Last December, the U.S. Department of Energy finalized a substantial funding package worth approximately $9.63 billion to support the construction of three battery plants being developed by Ford and SK through their joint venture, Blue Oval SK, located across Tennessee and Kentucky. This funding aims at bolstering the EV industry’s capacity to compete against long-established manufacturers, particularly those hailing from China, where battery production benefits from cost-effective operations and economies of scale.

The investment is part of the Biden administration's push to accelerate domestic EV production, especially as the industry adapts to consumers' growing preference for electric alternatives. With the Blue Oval SK plants projected to produce over 120 gigawatt-hours of battery capacity annually, and the first plant expected to commence production as early as next year, the joint venture is set to significantly boost Ford’s electric vehicle offerings.

Kevin Frazier, Senior Official at the Energy Department’s Loan Programs Office, mentioned, “This funding demonstrates the urgency to compete within the EV market. We aim for American-made products to be front and center, especially as we engage with suppliers to position ourselves against more affordable Chinese market options.”

Collaboration between companies like Stellantis and CATL, and Ford and SK, indicates not only a growing emphasis on power-efficient production methods but also highlights the importance of domestic capabilities within the larger global supply chain. From local sourcing of materials to the establishment of manufacturing plants on the continent, such initiatives address the rising demand for electric vehicles within Europe and the U.S.

On top of the factory construction, these companies have set ambitious goals for their respective EV markets.
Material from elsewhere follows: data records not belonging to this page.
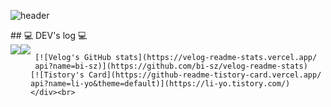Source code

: ![header](https://capsule-render.vercel.app/api?type=venom&color=auto&height=300&section=header&text=Hello%minsoo%World!&fontSize=90)

<div align="left">
    ## 💻 DEV's log 💻
    <div style="display:flex; flex-direction:row;">
        <a href="https://velog.io/@bi-sz">
            <img src="https://img.shields.io/badge/
            Velog-20c997?style=for-the-badge&logo=Vimeo&logoColor=white"> 
        </a>
        <a href="https://li-yo.tistory.com">
            <img src="https://img.shields.io/badge/
            Tistory-000000?style=for-the-badge&logo=Tistory&logoColor=white"> 
        </a>
      
     [![Velog's GitHub stats](https://velog-readme-stats.vercel.app/
     api?name=bi-sz)](https://github.com/bi-sz/velog-readme-stats)
    [![Tistory's Card](https://github-readme-tistory-card.vercel.app/
    api?name=li-yo&theme=default)](https://li-yo.tistory.com/)
    </div><br>
</div>

<!--
**lucky-kms/lucky-kms** is a ✨ _special_ ✨ repository because its `README.md` (this file) appears on your GitHub profile.

Here are some ideas to get you started:

- 🔭 I’m currently working on ...
- 🌱 I’m currently learning : Front-end Developer
- 📫 How to reach me: kmpluto83@gmail.com
-->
The competitive dynamics are shifting rapidly, and the push for localization of supply chains within the EV sector is steadily transforming the automotive industry. The steps taken by both Stellantis with CATL and Ford with SK underline the commitment to providing cleaner alternatives and the power of collaboration as they navigate their way through this ever-evolving market.

Looking at 2024, the automotive industry is poised on the brink of change, with battery technology at its core. With both companies investing heavily and combining their strengths, they are not only transforming their portfolios but also addressing the larger climate crisis by encouraging sustainability through innovative advancements. It's clear the joint ventures have the potential to shape the future of electric vehicle production and drive the narrative for cleaner, greener transportation forward.

With energy demands expected to escalate, the advancements within this sector signal optimism. The moves by giants like Stellantis, CATL, Ford, and SK are setting new standards and paving the way for both established players and newcomers to contribute to this necessary transformation for our planet.